▶ _ASSIGNMENT_:
Select the lines below containing the word "task".

▶ _RECORD EXCERPTS_:
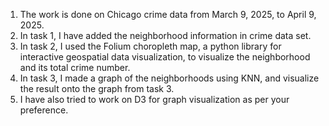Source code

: 1. The work is done on Chicago crime data from March 9, 2025, to April 9, 2025.
2. In task 1, I have added the neighborhood information in crime data set.
3. In task 2, I used the Folium choropleth map, a python library for interactive geospatial data visualization, to visualize the neighborhood and its total crime number.
4. In task 3, I made a graph of the neighborhoods using KNN, and visualize the result onto the graph from task 3.
5. I have also tried to work on D3 for graph visualization as per your preference.
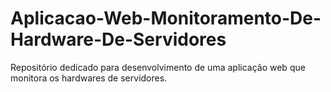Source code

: # Aplicacao-Web-Monitoramento-De-Hardware-De-Servidores
Repositório dedicado para desenvolvimento de uma aplicação web que monitora os hardwares de servidores. 
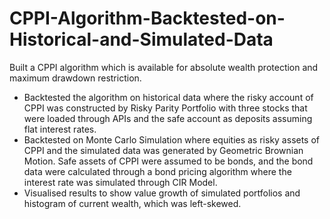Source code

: # CPPI-Algorithm-Backtested-on-Historical-and-Simulated-Data

Built a CPPI algorithm which is available for absolute wealth protection and maximum drawdown restriction.

  - Backtested the algorithm on historical data where the risky account of CPPI was constructed by Risky Parity Portfolio with three stocks that were loaded through APIs and the safe account as deposits assuming flat interest rates. 
  - Backtested on Monte Carlo Simulation where equities as risky assets of CPPI and the simulated data was generated by Geometric Brownian Motion. Safe assets of CPPI were assumed to be bonds, and the bond data were calculated through a bond pricing algorithm where the interest rate was simulated through CIR Model.
  - Visualised results to show value growth of simulated portfolios and histogram of current wealth, which was left-skewed.

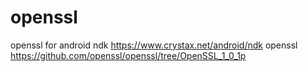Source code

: # openssl

openssl for android 
ndk  https://www.crystax.net/android/ndk
openssl https://github.com/openssl/openssl/tree/OpenSSL_1_0_1p
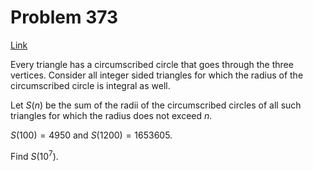 # Problem 373

[Link](https://projecteuler.net/problem=373)

Every triangle has a circumscribed circle that goes through the three vertices. Consider all integer sided triangles for which the radius of the circumscribed circle is integral as well. 

Let $S(n)$ be the sum of the radii of the circumscribed circles of all such triangles for which the radius does not exceed $n$. 

$S(100)=4950$ and $S(1200)=1653605$. 

Find $S(10^7)$.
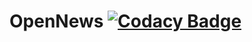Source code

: # OpenNews [![Codacy Badge](https://app.codacy.com/project/badge/Grade/5dcb30d182e64717a1495b0b631d330c)](https://www.codacy.com/gh/bibutikoley/OpenNews/dashboard?utm_source=github.com&amp;utm_medium=referral&amp;utm_content=bibutikoley/OpenNews&amp;utm_campaign=Badge_Grade)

▶ _RESULT_:
2. In task 1, I have added the neighborhood information in crime data set.
3. In task 2, I used the Folium choropleth map, a python library for interactive geospatial data visualization, to visualize the neighborhood and its total crime number.
4. In task 3, I made a graph of the neighborhoods using KNN, and visualize the result onto the graph from task 3.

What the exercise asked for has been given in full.